● DATASET ENTRIES
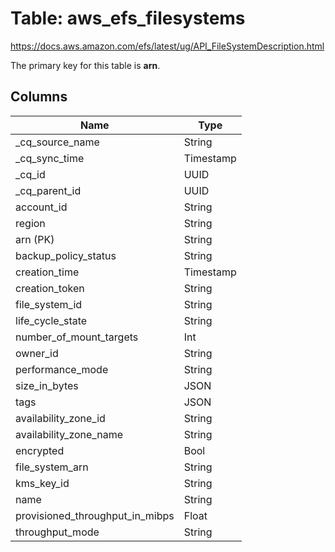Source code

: # Table: aws_efs_filesystems

https://docs.aws.amazon.com/efs/latest/ug/API_FileSystemDescription.html

The primary key for this table is **arn**.

## Columns

| Name          | Type          |
| ------------- | ------------- |
|_cq_source_name|String|
|_cq_sync_time|Timestamp|
|_cq_id|UUID|
|_cq_parent_id|UUID|
|account_id|String|
|region|String|
|arn (PK)|String|
|backup_policy_status|String|
|creation_time|Timestamp|
|creation_token|String|
|file_system_id|String|
|life_cycle_state|String|
|number_of_mount_targets|Int|
|owner_id|String|
|performance_mode|String|
|size_in_bytes|JSON|
|tags|JSON|
|availability_zone_id|String|
|availability_zone_name|String|
|encrypted|Bool|
|file_system_arn|String|
|kms_key_id|String|
|name|String|
|provisioned_throughput_in_mibps|Float|
|throughput_mode|String|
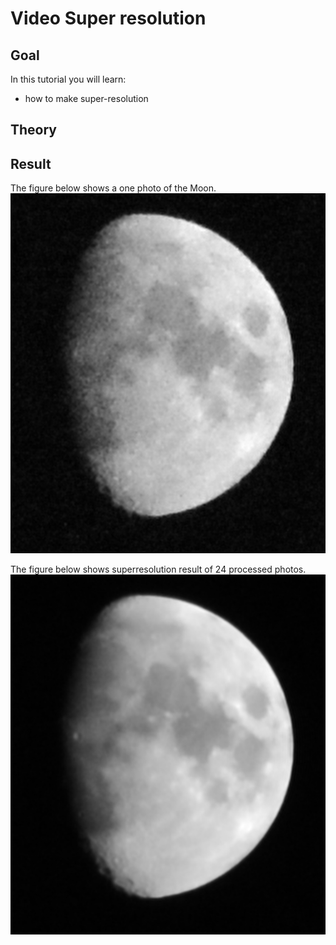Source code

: Video Super resolution 
==========================

Goal
----

In this tutorial you will learn:

-   how to make super-resolution


Theory
------


Result
------

The figure below shows a one photo of the Moon.
![Image corrupted by periodic noise](/www/images/one_frame.jpg)

The figure below shows superresolution result of 24 processed photos.
![Power spectrum density showing periodic noise](/www/images/superres.jpg)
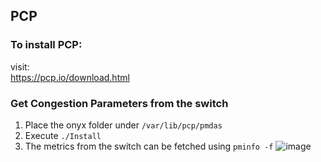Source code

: ## PCP
### To install PCP:
visit:\
https://pcp.io/download.html

### Get Congestion Parameters from the switch
1. Place the onyx folder under `/var/lib/pcp/pmdas`
2. Execute `./Install`
3. The metrics from the switch can be fetched using `pminfo -f`
![image](https://github.com/niks16/iNet/assets/22795428/8d67c0fc-b460-4acf-924c-f368e230e92b)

● WHAT YOU NEED TO DO
Only a number is needed: how many lines of the material above contain "Timestamp"?

● EXERCISE RESPONSE
2